Abstract
Introduction
This study aims to highlight the factors associated with suicidal behavior among patients with depressive disorders.
Material and methods
A retrospective (Jan 2002 – Dec 2007) evaluation of medical records was done at the psychiatric clinic at the Penang (Malaysia) Public Hospital. Data was analyzed using Statistical Package for Social Science SPSS version 13®. Chi-square (χ2) test was used to assess the association among variables. Odds ratios were calculated. Multiple logistic regression was applied to identify the predictors for suicidal behavior.
Results
Of 298 patients, 99 patients reported having thoughts of suicide.

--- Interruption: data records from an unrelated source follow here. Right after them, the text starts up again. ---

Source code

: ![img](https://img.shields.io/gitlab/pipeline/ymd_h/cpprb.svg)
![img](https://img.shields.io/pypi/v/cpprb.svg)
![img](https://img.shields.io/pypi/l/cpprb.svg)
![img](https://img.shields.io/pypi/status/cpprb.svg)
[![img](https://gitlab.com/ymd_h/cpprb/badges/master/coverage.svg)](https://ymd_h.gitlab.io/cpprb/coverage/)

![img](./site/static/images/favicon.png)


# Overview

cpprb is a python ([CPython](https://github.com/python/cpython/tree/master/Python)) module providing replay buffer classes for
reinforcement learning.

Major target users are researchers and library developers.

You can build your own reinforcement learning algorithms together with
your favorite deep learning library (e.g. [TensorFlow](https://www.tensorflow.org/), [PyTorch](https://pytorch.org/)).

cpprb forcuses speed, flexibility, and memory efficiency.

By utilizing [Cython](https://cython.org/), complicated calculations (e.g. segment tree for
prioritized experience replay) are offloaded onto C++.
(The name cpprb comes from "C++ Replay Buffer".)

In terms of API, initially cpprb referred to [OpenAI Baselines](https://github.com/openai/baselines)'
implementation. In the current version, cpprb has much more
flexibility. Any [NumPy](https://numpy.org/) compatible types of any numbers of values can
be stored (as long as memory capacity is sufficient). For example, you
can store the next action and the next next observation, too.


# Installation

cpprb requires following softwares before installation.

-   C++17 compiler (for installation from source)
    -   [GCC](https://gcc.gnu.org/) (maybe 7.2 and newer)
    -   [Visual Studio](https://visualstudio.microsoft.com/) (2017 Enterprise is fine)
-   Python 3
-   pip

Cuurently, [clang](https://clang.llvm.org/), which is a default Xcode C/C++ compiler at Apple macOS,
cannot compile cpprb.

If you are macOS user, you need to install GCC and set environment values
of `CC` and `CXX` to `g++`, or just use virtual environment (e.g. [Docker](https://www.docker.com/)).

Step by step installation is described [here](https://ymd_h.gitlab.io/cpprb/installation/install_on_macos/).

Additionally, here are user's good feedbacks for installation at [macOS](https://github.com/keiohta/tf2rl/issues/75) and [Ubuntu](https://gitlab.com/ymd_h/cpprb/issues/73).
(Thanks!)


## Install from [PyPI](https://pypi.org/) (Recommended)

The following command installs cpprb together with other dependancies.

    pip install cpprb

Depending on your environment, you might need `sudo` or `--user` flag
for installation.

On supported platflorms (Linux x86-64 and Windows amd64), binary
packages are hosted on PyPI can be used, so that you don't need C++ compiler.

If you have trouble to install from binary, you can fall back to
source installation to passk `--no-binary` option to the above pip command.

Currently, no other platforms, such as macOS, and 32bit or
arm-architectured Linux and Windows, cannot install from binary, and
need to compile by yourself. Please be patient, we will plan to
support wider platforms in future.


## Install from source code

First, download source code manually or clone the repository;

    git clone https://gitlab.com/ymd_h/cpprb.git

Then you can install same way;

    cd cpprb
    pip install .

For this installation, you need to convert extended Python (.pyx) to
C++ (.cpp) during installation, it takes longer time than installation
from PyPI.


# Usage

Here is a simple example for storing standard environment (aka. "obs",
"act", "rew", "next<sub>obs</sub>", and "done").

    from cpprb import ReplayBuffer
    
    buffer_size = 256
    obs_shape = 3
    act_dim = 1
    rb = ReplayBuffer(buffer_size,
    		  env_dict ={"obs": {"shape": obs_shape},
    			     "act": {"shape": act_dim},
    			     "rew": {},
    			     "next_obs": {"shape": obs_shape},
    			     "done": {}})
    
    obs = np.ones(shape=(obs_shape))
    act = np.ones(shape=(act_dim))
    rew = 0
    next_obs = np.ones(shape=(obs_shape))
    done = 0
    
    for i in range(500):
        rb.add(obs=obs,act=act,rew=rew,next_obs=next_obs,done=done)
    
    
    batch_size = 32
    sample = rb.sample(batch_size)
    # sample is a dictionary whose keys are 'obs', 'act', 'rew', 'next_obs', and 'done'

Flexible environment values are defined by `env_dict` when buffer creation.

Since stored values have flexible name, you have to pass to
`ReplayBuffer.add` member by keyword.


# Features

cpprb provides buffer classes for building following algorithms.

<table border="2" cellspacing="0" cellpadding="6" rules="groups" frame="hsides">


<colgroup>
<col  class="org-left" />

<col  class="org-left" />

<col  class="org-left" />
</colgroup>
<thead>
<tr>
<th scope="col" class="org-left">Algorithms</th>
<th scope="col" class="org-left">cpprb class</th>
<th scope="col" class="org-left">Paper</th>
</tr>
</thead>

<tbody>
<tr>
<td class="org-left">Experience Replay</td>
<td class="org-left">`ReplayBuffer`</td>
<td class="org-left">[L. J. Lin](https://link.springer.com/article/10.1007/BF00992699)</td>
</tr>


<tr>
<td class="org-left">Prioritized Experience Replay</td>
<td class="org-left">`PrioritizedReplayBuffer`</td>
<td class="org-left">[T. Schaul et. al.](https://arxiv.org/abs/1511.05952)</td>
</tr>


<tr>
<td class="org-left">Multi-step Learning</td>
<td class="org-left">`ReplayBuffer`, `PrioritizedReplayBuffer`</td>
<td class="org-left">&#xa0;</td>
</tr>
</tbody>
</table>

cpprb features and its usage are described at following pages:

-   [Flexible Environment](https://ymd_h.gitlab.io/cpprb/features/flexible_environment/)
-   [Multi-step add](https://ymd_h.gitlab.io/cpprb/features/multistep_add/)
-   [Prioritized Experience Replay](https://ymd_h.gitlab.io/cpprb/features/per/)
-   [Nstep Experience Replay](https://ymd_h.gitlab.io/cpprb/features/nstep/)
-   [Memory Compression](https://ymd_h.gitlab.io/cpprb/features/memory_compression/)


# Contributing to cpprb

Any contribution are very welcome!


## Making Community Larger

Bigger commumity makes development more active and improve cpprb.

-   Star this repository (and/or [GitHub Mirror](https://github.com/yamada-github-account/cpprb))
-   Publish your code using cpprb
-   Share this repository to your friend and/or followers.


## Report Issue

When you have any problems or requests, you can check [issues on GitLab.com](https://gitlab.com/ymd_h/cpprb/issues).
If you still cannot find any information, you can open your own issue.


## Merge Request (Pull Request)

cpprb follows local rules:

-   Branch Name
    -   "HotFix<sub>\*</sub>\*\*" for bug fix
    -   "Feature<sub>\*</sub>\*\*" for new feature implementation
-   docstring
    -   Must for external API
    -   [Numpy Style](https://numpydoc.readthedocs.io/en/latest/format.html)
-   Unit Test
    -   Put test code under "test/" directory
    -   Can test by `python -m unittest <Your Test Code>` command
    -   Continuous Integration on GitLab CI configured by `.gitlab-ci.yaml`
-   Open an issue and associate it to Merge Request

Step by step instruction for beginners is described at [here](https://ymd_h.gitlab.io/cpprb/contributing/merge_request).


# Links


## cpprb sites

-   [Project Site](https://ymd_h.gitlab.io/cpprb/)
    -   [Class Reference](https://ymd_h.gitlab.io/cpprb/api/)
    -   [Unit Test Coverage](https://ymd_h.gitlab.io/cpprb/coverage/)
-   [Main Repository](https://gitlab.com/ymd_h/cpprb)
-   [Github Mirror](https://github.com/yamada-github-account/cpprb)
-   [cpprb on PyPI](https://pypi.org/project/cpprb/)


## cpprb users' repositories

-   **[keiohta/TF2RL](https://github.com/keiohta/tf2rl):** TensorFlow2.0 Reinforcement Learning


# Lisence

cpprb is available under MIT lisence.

Overall, female respondents, particularly Chinese, constituted the majority reporting suicidal thoughts (p = 0.01). Cigarette (p < 0.01) and alcohol use (p < 0.01) were found to be associated with suicidal ideation. Among patients with medical comorbidities, diabetics were at a high risk for suicidal thoughts (odds ratio – OR = 1.05, 95% confidence interval – CI 0.45-2.46). In terms of social problems, marital and relationship difficulties were the main risk factors (OR = 2.03, 95% CI: 1.16-3.58). The significant predictors for suicidal behavior were found to be smoking and alcohol use (adjusted R2 = 0.39, F change = 75.55, p < 0.01).
Conclusions
Chinese females were found at higher risk of suicidal ideation, as were smokers and alcohol users. The elderly aged 50 and over were also at a higher risk, followed by adolescents and youths aged 15-24 years. Comorbid medical complications and social problems were other factors that may contribute to suicidal ideation among the patients with depressive disorders.
Keywords: suicidal behaviour, Penang Public Hospital, comorbidities, social problems, smoking and alcohol use
Introduction
Depression with suicide attempts is a public health challenge around the world. The World Health Organization (WHO), 1996 has provided evidence that in the United States (US), more than 30,000 individuals commit suicide annually, and the estimated loss of productivity due to suicide is over $11.8 billion [1–4]. Globally, it is estimated that one million suicides are recorded annually [1, 2]. According to the WHO, suicides share the highest burden of intentional injuries in developed countries [5] and a massive increase in the suicide rate is expected in the coming decades [6, 7]. In response to the anticipated elevation in the suicide rate, the WHO and the US government have been highly motivated to expand their knowledge on the incidence of and the factors associated with both fatal and non-fatal suicidal behaviour [2, 3, 8]. It is believed that such efforts will aid in the planning of public health policies in this regard [2, 3, 8]. While discussing the factors associated with suicide, one cannot ignore the mental disorders that pose a potential risk for suicidal behaviour and self-harm. Also, many studies have identified ethnic differences in the incidence of mental disorders and suicide [5], but very few researchers have considered the cultural epidemiology of self-harm. It is therefore essential to investigate the issue of suicide in diverse societies [5, 6], since culture does affect the rate and method of self-harming across countries [8–10]. Other factors playing a vital role in suicide rates include social segregation, unemployment, and financial strain [1–4, 11, 12].
Scenario in Malaysia
Malaysia is a multicultural country, with an estimated population of 27 million. The population of Malaysia comprises Malays (Bumiputras), Chinese, Indians, and other minorities. A literature search revealed that Murungesan and Yeoh (1978) were the first to record the suicide rate in Malaysia [13]. They reported a high incidence of suicide among men, with an estimated male to female ratio of 2.9: 1. Indians were found to have the highest rate of suicide, followed by the Chinese and Malays. However, other studies conducted in the year 1980 reported the male to female suicidal ratio to be 1: 2.8 at the psychiatric ward at the Kuala Lumpur General Hospital [14]. Earlier studies reported a higher incidence of suicide among Indians, particularly among women [15–19].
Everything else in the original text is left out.